- [Items listed in a dataset]
——————————

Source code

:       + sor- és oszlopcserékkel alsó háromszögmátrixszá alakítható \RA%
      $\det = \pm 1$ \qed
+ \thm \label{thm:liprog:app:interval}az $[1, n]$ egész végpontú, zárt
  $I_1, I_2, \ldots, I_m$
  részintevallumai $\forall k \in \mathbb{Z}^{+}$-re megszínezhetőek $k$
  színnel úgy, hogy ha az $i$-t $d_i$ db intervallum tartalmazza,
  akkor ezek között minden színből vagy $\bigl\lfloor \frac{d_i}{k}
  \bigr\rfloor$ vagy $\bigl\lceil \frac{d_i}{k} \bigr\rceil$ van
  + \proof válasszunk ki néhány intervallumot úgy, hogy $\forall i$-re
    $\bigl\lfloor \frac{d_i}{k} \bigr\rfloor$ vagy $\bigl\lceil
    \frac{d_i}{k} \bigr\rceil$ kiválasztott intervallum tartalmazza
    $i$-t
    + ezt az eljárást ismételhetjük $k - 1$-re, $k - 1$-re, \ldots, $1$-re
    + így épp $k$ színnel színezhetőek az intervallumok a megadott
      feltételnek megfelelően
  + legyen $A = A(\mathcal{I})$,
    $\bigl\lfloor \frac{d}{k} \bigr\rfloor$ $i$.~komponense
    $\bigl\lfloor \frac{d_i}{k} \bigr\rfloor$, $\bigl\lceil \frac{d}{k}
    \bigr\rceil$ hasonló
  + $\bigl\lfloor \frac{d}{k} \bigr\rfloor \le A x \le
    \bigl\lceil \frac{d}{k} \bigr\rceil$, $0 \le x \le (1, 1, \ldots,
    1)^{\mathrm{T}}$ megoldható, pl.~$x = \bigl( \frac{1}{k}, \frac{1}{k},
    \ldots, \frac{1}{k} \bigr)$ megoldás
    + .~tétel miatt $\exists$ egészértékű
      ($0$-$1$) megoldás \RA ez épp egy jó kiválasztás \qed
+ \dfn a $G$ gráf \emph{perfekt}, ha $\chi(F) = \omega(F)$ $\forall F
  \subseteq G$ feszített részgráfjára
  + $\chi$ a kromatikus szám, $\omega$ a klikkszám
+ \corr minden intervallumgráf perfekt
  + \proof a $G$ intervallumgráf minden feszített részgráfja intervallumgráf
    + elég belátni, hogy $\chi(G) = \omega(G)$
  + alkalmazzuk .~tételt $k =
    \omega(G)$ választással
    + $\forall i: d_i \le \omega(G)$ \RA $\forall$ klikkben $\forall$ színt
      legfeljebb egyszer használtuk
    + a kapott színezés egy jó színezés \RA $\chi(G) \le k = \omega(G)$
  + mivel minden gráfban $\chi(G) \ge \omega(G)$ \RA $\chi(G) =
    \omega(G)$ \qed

——————————

Wherever "minden" turns up in the records, copy the whole line.

- [Answer section]
  akkor ezek között minden színből vagy $\bigl\lfloor \frac{d_i}{k}
+ \corr minden intervallumgráf perfekt
  + \proof a $G$ intervallumgráf minden feszített részgráfja intervallumgráf
  + mivel minden gráfban $\chi(G) \ge \omega(G)$ \RA $\chi(G) =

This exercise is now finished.